Back to Blog and events

Voice spam in contact centers: how to reduce losses

Image de Capa Voice spam in contact centers: how to reduce losses

The increasing volume of calls is often mistaken for operational success. However, in contact centers, that growth doesn’t always translate into productivity. One of the most critical challenges in these operations is the high number of unproductive calls. Voice spam contact centers—alongside auto-dial attempts and calls with no real intention to engage—therefore has a direct impact on operational efficiency.

Moreover, this type of traffic overloads agents, inflates the cost per contact, and, in many cases, harms the customer experience. Voice spam is not just background noise; it’s a structural issue that must be addressed.

How unproductive calls affect contact center performance

In support and collections operations, success depends on the quality of the calls made. For example, invalid numbers, automated systems, or silent lines all contribute to unproductive traffic that increases costs and distorts KPIs.

In addition, this kind of traffic disrupts smart routing and leads to inefficient workload distribution. As a result, agents waste time in non-productive calls, while qualified leads wait longer than they should.

Voice spam contact centers: a silent and growing issue

Many companies still don’t realize how much voice spam flows through their operation.
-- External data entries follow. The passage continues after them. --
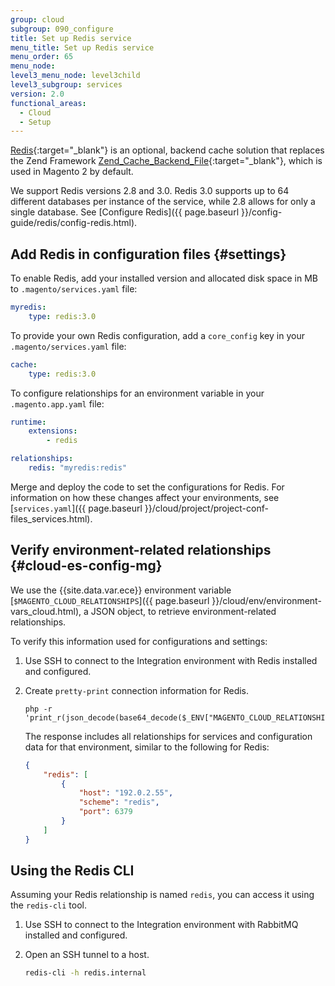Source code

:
 ```yaml
---
group: cloud
subgroup: 090_configure
title: Set up Redis service
menu_title: Set up Redis service
menu_order: 65
menu_node:
level3_menu_node: level3child
level3_subgroup: services
version: 2.0
functional_areas:
  - Cloud
  - Setup
---
```


[Redis](http://redis.io){:target="\_blank"} is an optional, backend cache solution that replaces the Zend Framework [Zend_Cache_Backend_File](http://framework.zend.com/apidoc/1.0/Zend_Cache/Backend/Zend_Cache_Backend_File.html){:target="\_blank"}, which is used in Magento 2 by default.

We support Redis versions 2.8 and 3.0. Redis 3.0 supports up to 64 different databases per instance of the service, while 2.8 allows for only a single database. See [Configure Redis]({{ page.baseurl }}/config-guide/redis/config-redis.html).

## Add Redis in configuration files {#settings}

To enable Redis, add your installed version and allocated disk space in MB to `.magento/services.yaml` file:

```yaml
myredis:
    type: redis:3.0
```

To provide your own Redis configuration, add a `core_config` key in your `.magento/services.yaml` file:

```yaml
cache:
    type: redis:3.0
```

To configure relationships for an environment variable in your `.magento.app.yaml` file:

```yaml
runtime:
    extensions:
        - redis

relationships:
    redis: "myredis:redis"
```

Merge and deploy the code to set the configurations for Redis. For information on how these changes affect your environments, see [`services.yaml`]({{ page.baseurl }}/cloud/project/project-conf-files_services.html).

## Verify environment-related relationships {#cloud-es-config-mg}

We use the {{site.data.var.ece}} environment variable [`$MAGENTO_CLOUD_RELATIONSHIPS`]({{ page.baseurl }}/cloud/env/environment-vars_cloud.html), a JSON object, to retrieve environment-related relationships.

To verify this information used for configurations and settings:

1.  Use SSH to connect to the Integration environment with Redis installed and configured.
1.  Create `pretty-print` connection information for Redis.

    ```
    php -r 'print_r(json_decode(base64_decode($_ENV["MAGENTO_CLOUD_RELATIONSHIPS"])));'
    ```

    The response includes all relationships for services and configuration data for that environment, similar to the following for Redis:

    ```json
    {
        "redis": [
            {
                "host": "192.0.2.55",
                "scheme": "redis",
                "port": 6379
            }
        ]
    }
    ```

## Using the Redis CLI

Assuming your Redis relationship is named `redis`, you can access it using the `redis-cli` tool.

1.  Use SSH to connect to the Integration environment with RabbitMQ installed and configured.
1.  Open an SSH tunnel to a host.

    ```bash
    redis-cli -h redis.internal
    ```
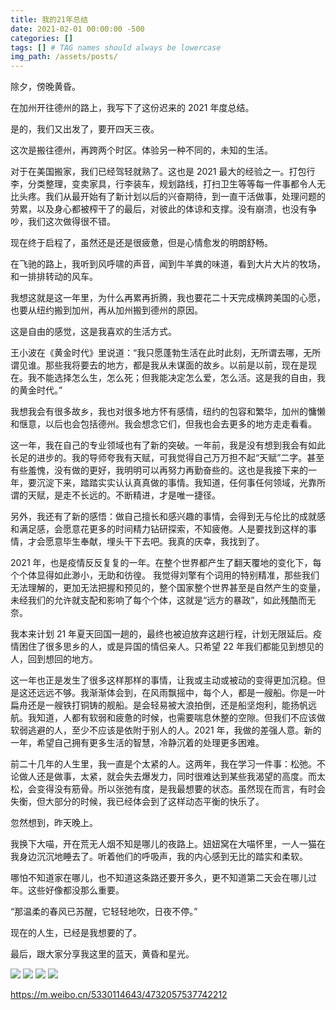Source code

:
 ```yaml
---
title: 我的21年总结
date: 2021-02-01 00:00:00 -500
categories: []
tags: [] # TAG names should always be lowercase
img_path: /assets/posts/
---
```


除夕，傍晚黄昏。

在加州开往德州的路上，我写下了这份迟来的 2021 年度总结。

是的，我们又出发了，要开四天三夜。

这次是搬往德州，再跨两个时区。体验另一种不同的，未知的生活。

对于在美国搬家，我们已经驾轻就熟了。这也是 2021 最大的经验之一。打包行李，分类整理，变卖家具，行李装车，规划路线，打扫卫生等等每一件事都令人无比头疼。我们从最开始有了新计划以后的兴奋期待，到一直干活做事，处理问题的劳累，以及身心都被榨干了的最后，对彼此的体谅和支撑。没有崩溃，也没有争吵，我们这次做得很不错。

现在终于启程了，虽然还是还是很疲惫，但是心情愈发的明朗舒畅。

在飞驰的路上，我听到风呼啸的声音，闻到牛羊粪的味道，看到大片大片的牧场，和一排排转动的风车。

我想这就是这一年里，为什么再累再折腾，我也要花二十天完成横跨美国的心愿，也要从纽约搬到加州，再从加州搬到德州的原因。

这是自由的感觉，这是我喜欢的生活方式。

王小波在《黄金时代》里说道：“我只愿蓬勃生活在此时此刻，无所谓去哪，无所谓见谁。那些我将要去的地方，都是我从未谋面的故乡。以前是以前，现在是现在。我不能选择怎么生，怎么死；但我能决定怎么爱，怎么活。这是我的自由，我的黄金时代。”

我想我会有很多故乡，我也对很多地方怀有感情，纽约的包容和繁华，加州的慵懒和惬意，以后也会包括德州。我会想念它们，但我也会去更多的地方走走看看。

这一年，我在自己的专业领域也有了新的突破。一年前，我是没有想到我会有如此长足的进步的。我的导师夸我有天赋，可我觉得自己万万担不起“天赋”二字。甚至有些羞愧，没有做的更好，我明明可以再努力再勤奋些的。这也是我接下来的一年，要沉淀下来，踏踏实实认认真真做的事情。我知道，任何事任何领域，光靠所谓的天赋，是走不长远的。不断精进，才是唯一捷径。

另外，我还有了新的感悟：做自己擅长和感兴趣的事情，会得到无与伦比的成就感和满足感，会愿意花更多的时间精力钻研探索，不知疲倦。人是要找到这样的事情，才会愿意毕生奉献，埋头干下去吧。我真的庆幸，我找到了。

2021 年，也是疫情反反复复的一年。在整个世界都产生了翻天覆地的变化下，每个个体显得如此渺小，无助和彷徨。 我觉得刘擎有个词用的特别精准，那些我们无法理解的，更加无法把握和预见的，整个国家整个世界甚至是自然产生的变量，未经我们的允许就支配和影响了每个个体，这就是“远方的暴政”，如此残酷而无奈。

我本来计划 21 年夏天回国一趟的，最终也被迫放弃这趟行程，计划无限延后。疫情困住了很多思乡的人，或是异国的情侣亲人。只希望 22 年我们都能见到想见的人，回到想回的地方。

这一年也正是发生了很多这样那样的事情，让我或主动或被动的变得更加沉稳。但是这还远远不够。我渐渐体会到，在风雨飘摇中，每个人，都是一艘船。你是一叶扁舟还是一艘铁打铜铸的舰船。是会轻易被大浪拍倒，还是船坚炮利，能扬帆远航。我知道，人都有软弱和疲惫的时候，也需要喘息休整的空隙。但我们不应该做软弱逃避的人，至少不应该是依附于别人的人。2021 年，我做的差强人意。新的一年，希望自己拥有更多生活的智慧，冷静沉着的处理更多困难。

前二十几年的人生里，我一直是个太紧的人。这两年，我在学习一件事：松弛。不论做人还是做事，太紧，就会失去爆发力，同时很难达到某些我渴望的高度。而太松，会变得没有筋骨。所以张弛有度，是我最想要的状态。虽然现在而言，有时会失衡，但大部分的时候，我已经体会到了这样动态平衡的快乐了。

忽然想到，昨天晚上。

我换下大喵，开在荒无人烟不知是哪儿的夜路上。妞妞窝在大喵怀里，一人一猫在我身边沉沉地睡去了。听着他们的呼吸声，我的内心感到无比的踏实和柔软。

哪怕不知道家在哪儿，也不知道这条路还要开多久，更不知道第二天会在哪儿过年。这些好像都没那么重要。

“那温柔的春风已苏醒，它轻轻地吹，日夜不停。”

现在的人生，已经是我想要的了。

最后，跟大家分享我这里的蓝天，黄昏和星光。

![](2022-02-01_1.JPG)
![](2022-02-01_2.jpg)
![](2022-02-01_3.jpg)
![](2022-02-01_4.jpg)

https://m.weibo.cn/5330114643/4732057537742212
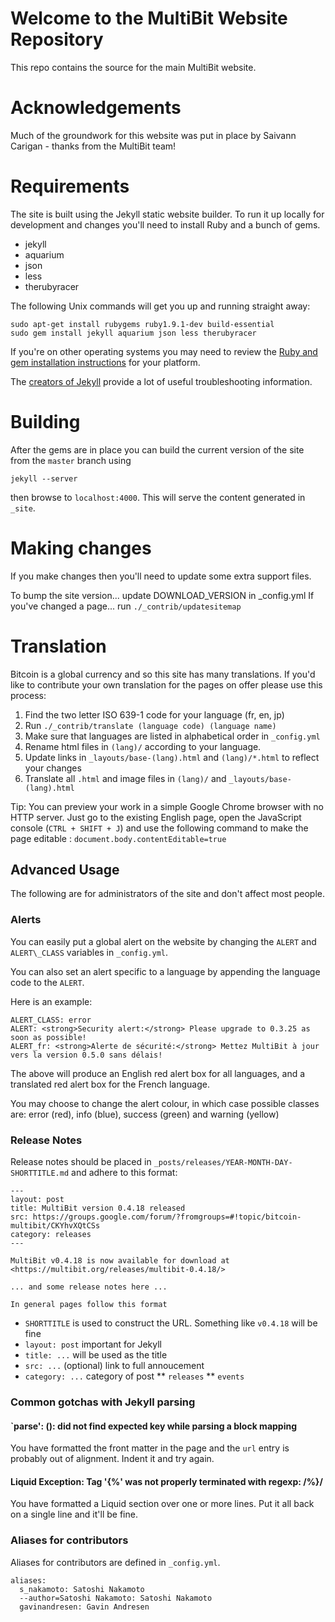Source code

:# Welcome to the MultiBit Website Repository

This repo contains the source for the main MultiBit website.

# Acknowledgements

Much of the groundwork for this website was put in place by Saivann Carigan - thanks from the MultiBit team!

# Requirements

The site is built using the Jekyll static website builder. To run it up locally for development and changes you'll need to install Ruby and a bunch of gems.

* jekyll
* aquarium
* json
* less
* therubyracer

The following Unix commands will get you up and running straight away:

    sudo apt-get install rubygems ruby1.9.1-dev build-essential
    sudo gem install jekyll aquarium json less therubyracer

If you're on other operating systems you may need to review the [Ruby and gem installation instructions](http://www.ruby-lang.org/en/downloads/) for your platform. 

The [creators of Jekyll](https://github.com/mojombo/jekyll/wiki/install) provide a lot of useful troubleshooting information.

# Building

After the gems are in place you can build the current version of the site from the `master` branch using

    jekyll --server

then browse to `localhost:4000`. This will serve the content generated in `_site`.

# Making changes

If you make changes then you'll need to update some extra support files.

To bump the site version... update DOWNLOAD\_VERSION in _config.yml
If you've changed a page... run `./_contrib/updatesitemap` 

# Translation

Bitcoin is a global currency and so this site has many translations. If you'd like to contribute your own translation for the pages on offer please use this process:

1. Find the two letter ISO 639-1 code for your language (fr, en, jp)
1. Run `./_contrib/translate (language code) (language name)`
1. Make sure that languages are listed in alphabetical order in `_config.yml`
1. Rename html files in `(lang)/` according to your language. 
1. Update links in `_layouts/base-(lang).html` and `(lang)/*.html` to reflect your changes
1. Translate all `.html` and image files in `(lang)/` and `_layouts/base-(lang).html`

Tip: You can preview your work in a simple Google Chrome browser with no HTTP server. Just go to the existing English page, open the JavaScript console (`CTRL + SHIFT + J`) and use the following command to make the page editable : `document.body.contentEditable=true`

## Advanced Usage

The following are for administrators of the site and don't affect most people.

### Alerts

You can easily put a global alert on the website by changing the `ALERT` and `ALERT\_CLASS` variables in `_config.yml`.

You can also set an alert specific to a language by appending the language code to the `ALERT`.

Here is an example:

```
ALERT_CLASS: error
ALERT: <strong>Security alert:</strong> Please upgrade to 0.3.25 as soon as possible!
ALERT_fr: <strong>Alerte de sécurité:</strong> Mettez MultiBit à jour vers la version 0.5.0 sans délais!
```

The above will produce an English red alert box for all languages, and a translated red alert box for the French language. 

You may choose to change the alert colour, in which case possible classes are: error (red), info (blue), success (green) and warning (yellow)

### Release Notes

Release notes should be placed in `_posts/releases/YEAR-MONTH-DAY-SHORTTITLE.md` and adhere to this format:

```
---
layout: post
title: MultiBit version 0.4.18 released
src: https://groups.google.com/forum/?fromgroups=#!topic/bitcoin-multibit/CKYhvXQtCSs
category: releases
---

MultiBit v0.4.18 is now available for download at
<https://multibit.org/releases/multibit-0.4.18/>

... and some release notes here ...

In general pages follow this format

```
* `SHORTTITLE` is used to construct the URL. Something like `v0.4.18` will be fine
* `layout: post` important for Jekyll
* `title: ...` will be used as the title
* `src: ...` (optional) link to full annoucement
* `category: ...` category of post
** `releases`
** `events`

### Common gotchas with Jekyll parsing

#### `parse': (<unknown>): did not find expected key while parsing a block mapping
You have formatted the front matter in the page and the `url` entry is probably out of alignment. Indent it and try again.

#### Liquid Exception: Tag '{%' was not properly terminated with regexp: /\%\}/
You have formatted a Liquid section over one or more lines. Put it all back on a single line and it'll be fine.

### Aliases for contributors

Aliases for contributors are defined in `_config.yml`.

```
aliases:
  s_nakamoto: Satoshi Nakamoto
  --author=Satoshi Nakamoto: Satoshi Nakamoto
  gavinandresen: Gavin Andresen
```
In other words, these calls often go unnoticed in reports because they consume infrastructure just like any other traffic.

In some environments, this unproductive traffic can account for up to 30% of all calls. That means blocked channels, artificial queues, and agents engaged in interactions that deliver no results. Without an intelligent layer at the entry point, it’s impossible to separate productive traffic from irrelevant noise.

How artificial intelligence filters unproductive traffic

AI-based solutions are now capable of identifying and filtering unproductive calls before they reach agents. This shift, in practice, changes the entire logic of the contact center.

Manager One, for example, uses real-time filtering and machine learning models to detect spam behavior, invalid origins, and calls with no intent to engage. This gives managers better control and transparency across the operation.

The platform allows teams to:

  • Classify calls based on technical and behavioral patterns

  • Detect and automatically block recurring non-productive traffic

  • Prioritize contacts more likely to result in meaningful interaction

  • Reduce agent idle time and increase call efficiency across the board

Reducing voice spam contact centers protects resources and improves performance

By filtering out low-value calls before they hit the system, the contact center starts operating in a smarter and more focused way. Agents engage in real conversations, supervisors gain visibility over filtered traffic, and the cost structure begins to reflect true performance.

In short, eliminating voice spam contact centers is not a one-time fix—it’s a continuous strategy to improve efficiency and protect operational resources.